Skeleton Crew

The best way to scare someone is to just
Be
Very
Still.

I was cast as a pirate
With burning embers in my beard
And my hand clasped in a hook
Stationed with my skeleton crew—
A motley crew of six, sparking pink sailors;
Deader than a doornail
Their mandibles and maxillas permanently
Fixed in a cackle.

I also had a treasure chest which was mostly used as a chair—
A throne to eat jerky and granola—
And a fence to mimic the side of my ship.

This was the sad state of the Jolly Roger.

I was supposed to squeeze myself in a bolt
From behind a wall to pop out in suspense
But I had all of the grace of the whale mocha
And flopped out onto my stage—
Tada.

Instead
I leaned right by the Wolf’s doorway and leaned on a pole
And stared until the boketto set in—
Eyes stiller than Ahab’s on the open sea—
And waited for my white whales.

Most people thought me a statue—
A will o wisp with a burning seaweed frame—
And waited for me to do
Something
Anything
Until the Fauve Devil dropped his screen
Making their knees buckle
And their larynges tumble.

My shift tended to end on the witching hour—
A time of true darkness—
Dragging my salty bones across the bridge
To only to scrub the barnacles left eating funnel cake
At the witching hour
Sunday morning
With no regard to my sleep schedule
Or any of the other ghouls on the bridge
On a Sunday morning.

You can stare down a barnacle covered in powered sugar—
Blooming algae mixed with iron’s rust—
And say every threat a hexed pirate can
Invoking Davy Jones himself
And be met with the most lackadaisical eyes
Confirming that the funnel cake costed $11.00.

Well, you can eat your $11.00 funnel cake on your own ship
Sailing towards the mangata illuminated
With your own demented pirate
But
You need to leave here before I put you in Davy Jones’ locker
Myself.

The Grass is Greener on the Wrong Side

The grass is greener on the wrong side—
In our garden bed choking our sleeping petunias
And obscuring our pumpkins and carrots.

The grass grows anywhere but where we want it—
In between the concrete poking out like an unshaven neck
And poking out of the red shavings by our trees.

The grass dresses itself in crowns of flowering weeds—
The banquet of the honey bees, the glen of the hornets
And feed for the hedge trimmer with its cord uncoiling.

The grass grows along the wall and the railing—
Flourishing in baths of gray water and storms
While our sunflowers are victim of a deer’s bite.

The grass grows like that of a prisoner with no razor—
It’s flows and ebbs like the tide brining in seaglass
Intermingled with the French fry boxes and bottle caps.
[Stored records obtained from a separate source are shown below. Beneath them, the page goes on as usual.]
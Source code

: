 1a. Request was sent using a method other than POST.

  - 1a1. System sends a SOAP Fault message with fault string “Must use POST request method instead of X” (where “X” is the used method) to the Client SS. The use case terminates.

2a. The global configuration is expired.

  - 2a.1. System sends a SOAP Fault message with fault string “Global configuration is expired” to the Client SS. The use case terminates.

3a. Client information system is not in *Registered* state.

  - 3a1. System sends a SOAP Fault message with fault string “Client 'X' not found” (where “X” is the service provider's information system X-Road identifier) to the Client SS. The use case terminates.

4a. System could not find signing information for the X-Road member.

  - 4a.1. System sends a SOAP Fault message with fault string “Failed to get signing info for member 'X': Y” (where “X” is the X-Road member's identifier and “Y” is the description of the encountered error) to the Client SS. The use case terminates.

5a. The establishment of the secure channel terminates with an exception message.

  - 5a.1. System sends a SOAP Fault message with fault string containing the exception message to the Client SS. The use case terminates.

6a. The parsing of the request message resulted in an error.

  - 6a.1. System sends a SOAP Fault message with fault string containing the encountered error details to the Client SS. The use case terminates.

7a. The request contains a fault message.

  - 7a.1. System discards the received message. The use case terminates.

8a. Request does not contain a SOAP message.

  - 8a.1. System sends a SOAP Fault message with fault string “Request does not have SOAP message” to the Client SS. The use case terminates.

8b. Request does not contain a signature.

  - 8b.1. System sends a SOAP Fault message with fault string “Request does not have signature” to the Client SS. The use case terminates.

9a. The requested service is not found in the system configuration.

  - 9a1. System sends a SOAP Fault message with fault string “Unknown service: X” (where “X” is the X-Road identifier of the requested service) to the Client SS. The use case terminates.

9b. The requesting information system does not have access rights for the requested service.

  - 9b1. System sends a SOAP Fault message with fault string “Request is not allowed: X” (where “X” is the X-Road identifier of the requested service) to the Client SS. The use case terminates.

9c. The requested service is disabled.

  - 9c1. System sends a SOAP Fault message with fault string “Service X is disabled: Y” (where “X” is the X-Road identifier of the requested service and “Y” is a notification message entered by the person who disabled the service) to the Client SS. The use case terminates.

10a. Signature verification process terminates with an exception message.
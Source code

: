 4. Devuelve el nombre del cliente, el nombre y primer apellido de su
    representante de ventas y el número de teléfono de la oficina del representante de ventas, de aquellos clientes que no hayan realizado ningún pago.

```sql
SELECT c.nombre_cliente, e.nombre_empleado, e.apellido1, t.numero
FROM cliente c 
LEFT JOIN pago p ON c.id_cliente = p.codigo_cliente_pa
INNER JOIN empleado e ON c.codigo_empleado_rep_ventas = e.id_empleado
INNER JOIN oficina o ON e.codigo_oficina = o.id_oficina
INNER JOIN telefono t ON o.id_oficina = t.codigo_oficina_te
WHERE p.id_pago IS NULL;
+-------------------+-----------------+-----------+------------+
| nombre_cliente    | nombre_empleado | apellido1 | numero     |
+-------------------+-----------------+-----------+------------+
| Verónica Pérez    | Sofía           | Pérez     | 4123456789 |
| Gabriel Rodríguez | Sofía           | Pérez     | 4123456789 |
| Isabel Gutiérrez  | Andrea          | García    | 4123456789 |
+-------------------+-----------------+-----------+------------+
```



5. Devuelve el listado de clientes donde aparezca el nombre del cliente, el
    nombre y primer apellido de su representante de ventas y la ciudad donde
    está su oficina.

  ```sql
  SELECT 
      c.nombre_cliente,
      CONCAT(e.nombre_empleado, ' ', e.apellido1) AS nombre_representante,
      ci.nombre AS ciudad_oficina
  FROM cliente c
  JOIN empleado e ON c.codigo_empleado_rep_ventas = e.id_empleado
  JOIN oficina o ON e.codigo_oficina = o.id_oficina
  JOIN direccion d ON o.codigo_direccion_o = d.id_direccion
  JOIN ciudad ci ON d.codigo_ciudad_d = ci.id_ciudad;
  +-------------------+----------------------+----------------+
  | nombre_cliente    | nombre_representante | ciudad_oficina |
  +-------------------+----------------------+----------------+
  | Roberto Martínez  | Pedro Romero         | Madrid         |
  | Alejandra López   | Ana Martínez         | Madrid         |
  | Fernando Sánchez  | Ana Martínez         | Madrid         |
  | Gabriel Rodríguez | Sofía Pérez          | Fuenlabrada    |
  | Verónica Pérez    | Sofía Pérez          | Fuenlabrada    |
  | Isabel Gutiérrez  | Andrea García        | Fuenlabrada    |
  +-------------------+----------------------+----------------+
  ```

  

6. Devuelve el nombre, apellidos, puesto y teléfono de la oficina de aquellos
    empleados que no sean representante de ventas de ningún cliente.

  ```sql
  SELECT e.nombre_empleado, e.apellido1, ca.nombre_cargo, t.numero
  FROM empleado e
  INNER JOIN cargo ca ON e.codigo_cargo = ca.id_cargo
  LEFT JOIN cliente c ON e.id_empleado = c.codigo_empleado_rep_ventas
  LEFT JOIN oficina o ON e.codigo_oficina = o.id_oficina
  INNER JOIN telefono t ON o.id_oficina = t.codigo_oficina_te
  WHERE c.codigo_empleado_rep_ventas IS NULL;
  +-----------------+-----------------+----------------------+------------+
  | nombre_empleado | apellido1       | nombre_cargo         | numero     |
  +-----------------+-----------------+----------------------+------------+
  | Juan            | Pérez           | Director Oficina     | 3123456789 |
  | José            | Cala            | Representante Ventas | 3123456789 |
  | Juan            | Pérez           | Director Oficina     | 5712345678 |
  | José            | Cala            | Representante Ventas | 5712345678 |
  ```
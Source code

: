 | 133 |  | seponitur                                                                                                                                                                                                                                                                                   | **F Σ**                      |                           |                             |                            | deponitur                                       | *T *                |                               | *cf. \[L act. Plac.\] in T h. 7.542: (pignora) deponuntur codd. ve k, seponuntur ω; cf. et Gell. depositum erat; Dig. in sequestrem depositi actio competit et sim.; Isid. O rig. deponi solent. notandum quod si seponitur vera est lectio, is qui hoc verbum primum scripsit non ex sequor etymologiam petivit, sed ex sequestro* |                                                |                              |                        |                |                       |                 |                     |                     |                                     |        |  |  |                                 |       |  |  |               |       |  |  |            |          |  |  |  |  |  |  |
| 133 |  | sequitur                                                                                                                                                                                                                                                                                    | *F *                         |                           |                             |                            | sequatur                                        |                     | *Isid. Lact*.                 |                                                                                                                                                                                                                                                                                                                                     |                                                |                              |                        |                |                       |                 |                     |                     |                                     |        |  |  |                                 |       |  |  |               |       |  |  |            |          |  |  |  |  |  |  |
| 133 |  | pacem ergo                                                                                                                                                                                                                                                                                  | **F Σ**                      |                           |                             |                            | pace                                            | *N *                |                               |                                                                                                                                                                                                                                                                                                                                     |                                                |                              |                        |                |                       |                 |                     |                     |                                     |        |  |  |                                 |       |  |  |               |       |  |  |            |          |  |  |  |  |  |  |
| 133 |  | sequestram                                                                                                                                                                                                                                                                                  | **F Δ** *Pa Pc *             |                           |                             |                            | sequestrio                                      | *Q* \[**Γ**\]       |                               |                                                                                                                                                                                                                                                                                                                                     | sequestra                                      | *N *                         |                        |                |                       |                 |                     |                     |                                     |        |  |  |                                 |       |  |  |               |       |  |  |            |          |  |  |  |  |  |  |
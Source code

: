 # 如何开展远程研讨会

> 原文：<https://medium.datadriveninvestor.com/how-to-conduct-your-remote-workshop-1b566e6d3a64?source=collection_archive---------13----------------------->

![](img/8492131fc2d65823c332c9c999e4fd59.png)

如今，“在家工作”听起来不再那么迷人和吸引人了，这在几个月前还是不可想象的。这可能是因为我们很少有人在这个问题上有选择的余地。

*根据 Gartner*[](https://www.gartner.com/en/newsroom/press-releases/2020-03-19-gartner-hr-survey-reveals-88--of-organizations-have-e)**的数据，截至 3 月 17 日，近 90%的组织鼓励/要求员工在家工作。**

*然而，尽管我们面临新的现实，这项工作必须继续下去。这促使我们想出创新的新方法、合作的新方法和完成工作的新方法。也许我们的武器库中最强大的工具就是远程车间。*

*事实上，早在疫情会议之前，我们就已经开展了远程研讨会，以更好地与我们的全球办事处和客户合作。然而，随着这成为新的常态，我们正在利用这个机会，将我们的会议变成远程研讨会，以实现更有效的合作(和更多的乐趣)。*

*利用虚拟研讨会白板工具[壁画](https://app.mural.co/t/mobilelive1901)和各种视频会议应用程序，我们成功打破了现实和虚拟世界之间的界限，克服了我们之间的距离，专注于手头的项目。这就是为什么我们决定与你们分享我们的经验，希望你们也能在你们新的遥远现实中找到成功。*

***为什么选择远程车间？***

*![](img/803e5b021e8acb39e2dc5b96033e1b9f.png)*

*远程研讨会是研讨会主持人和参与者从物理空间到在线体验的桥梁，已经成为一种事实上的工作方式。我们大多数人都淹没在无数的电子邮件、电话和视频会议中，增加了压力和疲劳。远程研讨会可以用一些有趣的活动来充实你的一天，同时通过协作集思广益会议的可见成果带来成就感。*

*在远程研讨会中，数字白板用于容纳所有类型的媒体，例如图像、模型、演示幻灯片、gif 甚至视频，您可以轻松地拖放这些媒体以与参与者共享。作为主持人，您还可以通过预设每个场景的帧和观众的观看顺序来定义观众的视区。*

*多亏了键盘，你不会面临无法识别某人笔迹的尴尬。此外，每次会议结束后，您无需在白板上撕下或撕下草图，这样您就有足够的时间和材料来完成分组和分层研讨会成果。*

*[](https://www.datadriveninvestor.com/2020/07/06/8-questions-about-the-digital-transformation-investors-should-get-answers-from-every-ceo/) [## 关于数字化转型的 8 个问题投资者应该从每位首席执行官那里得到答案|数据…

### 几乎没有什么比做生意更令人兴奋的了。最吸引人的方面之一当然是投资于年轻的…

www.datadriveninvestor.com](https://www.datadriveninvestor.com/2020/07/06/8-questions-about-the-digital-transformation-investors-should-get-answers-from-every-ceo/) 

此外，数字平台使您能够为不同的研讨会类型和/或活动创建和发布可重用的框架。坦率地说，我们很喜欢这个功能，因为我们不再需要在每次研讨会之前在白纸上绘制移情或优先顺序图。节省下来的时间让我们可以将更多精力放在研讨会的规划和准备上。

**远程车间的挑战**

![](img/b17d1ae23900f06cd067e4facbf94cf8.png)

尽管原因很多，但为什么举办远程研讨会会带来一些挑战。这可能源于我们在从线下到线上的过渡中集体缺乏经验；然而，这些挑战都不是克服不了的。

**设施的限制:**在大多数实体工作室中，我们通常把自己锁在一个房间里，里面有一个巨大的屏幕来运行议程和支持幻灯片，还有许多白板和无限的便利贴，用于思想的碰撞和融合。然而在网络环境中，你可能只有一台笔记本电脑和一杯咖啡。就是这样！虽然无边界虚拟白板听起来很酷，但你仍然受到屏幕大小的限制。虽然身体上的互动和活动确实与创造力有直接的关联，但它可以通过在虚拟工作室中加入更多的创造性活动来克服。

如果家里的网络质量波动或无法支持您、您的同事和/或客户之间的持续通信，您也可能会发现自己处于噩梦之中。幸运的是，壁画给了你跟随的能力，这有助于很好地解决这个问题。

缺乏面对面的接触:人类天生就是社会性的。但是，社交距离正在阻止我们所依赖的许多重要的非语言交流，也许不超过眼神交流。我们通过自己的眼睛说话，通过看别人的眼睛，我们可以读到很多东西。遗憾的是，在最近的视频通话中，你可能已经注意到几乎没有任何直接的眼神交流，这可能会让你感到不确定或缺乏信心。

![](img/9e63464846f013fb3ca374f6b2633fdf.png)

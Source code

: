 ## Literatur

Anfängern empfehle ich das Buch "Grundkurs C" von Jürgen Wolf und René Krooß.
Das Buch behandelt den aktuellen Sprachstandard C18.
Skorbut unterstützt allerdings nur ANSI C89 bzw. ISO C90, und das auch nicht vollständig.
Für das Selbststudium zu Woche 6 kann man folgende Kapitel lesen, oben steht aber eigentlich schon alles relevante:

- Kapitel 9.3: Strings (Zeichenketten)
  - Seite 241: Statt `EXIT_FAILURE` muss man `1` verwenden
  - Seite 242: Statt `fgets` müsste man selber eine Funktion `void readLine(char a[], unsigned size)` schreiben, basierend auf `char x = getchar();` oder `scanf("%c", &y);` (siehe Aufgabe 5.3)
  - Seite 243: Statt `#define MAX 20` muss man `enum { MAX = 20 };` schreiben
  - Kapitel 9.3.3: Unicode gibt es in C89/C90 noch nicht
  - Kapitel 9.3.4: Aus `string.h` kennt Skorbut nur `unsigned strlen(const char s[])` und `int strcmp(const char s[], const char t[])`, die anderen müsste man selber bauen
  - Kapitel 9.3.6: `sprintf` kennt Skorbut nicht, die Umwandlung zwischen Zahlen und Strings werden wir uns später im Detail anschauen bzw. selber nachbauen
Where is our Hanging Gardens of Babylon?
Where is our Garden of Eden?
Where is our World’s Fair?

Why must we toil so hard for Cain’s offering?
Why must we toil so hard for Potter’s field?
Why must we toil so hard for Dis’ gate?

Dreams of buttercups and annuals
Are but rabbits in the shadow of talons.

Visions of grass and dandelions
Are the talons in the irises of rabbits.


Fort Kent, Maine

If you ever wonder where the highway starts
Before it snakes its way down the Eastern Seaboard
To dump out in the Florida Keys
Then Fort Kent would be the place.

You have to drive and drive and drive
Past the trees my Pepere talked about
Past the hills and lakes and rivers
Past where the cell phone calls America
To get to tippy-top of Maine
Bisected from New Brunswick by the St. John.

The signs read nous parlons française ici
In most windows of the emptied store fronts.
Everything that can be sold is on the border street
With fliers speaking of ployes and muskies
In the summer air with the sun dying down to the moon.

On the street there are two important buildings—
At least to me—
If you go towards the right if you’re facing Canada:
A fort and a house.
The fort gives the town its name and is run by the Boy Scouts.
The house right next to the fort was my Pepere’s —
La Maison Page—
It’s a B&B now and we took a tour of it while he pointed out all of the nooks that he grew up with
Before he went in the Air Force.

The town also has the memory of many Pages scattered about
In the Swamp Buck
In the Cemetery
And other places where cousins I wasn’t aware of met the end of their chapter.
We visited the boulder with our name carved in
With the litany of Pages listed as if it were caption of what the boulder meant rather than was
Á la that rock by Maine’s old capital.

I told often that I’m lucky that I am a Page
Because it is like a chimera of a generation
An occasion afforded a handful of times in a generation—
A direct line from France to the New World
And the Newer World as seen by a grandfather
When he was sent to Clair by decree of the empire to practice medicine
And saw a better opportunity in Fort Kent—
The place where eventually the highway would start.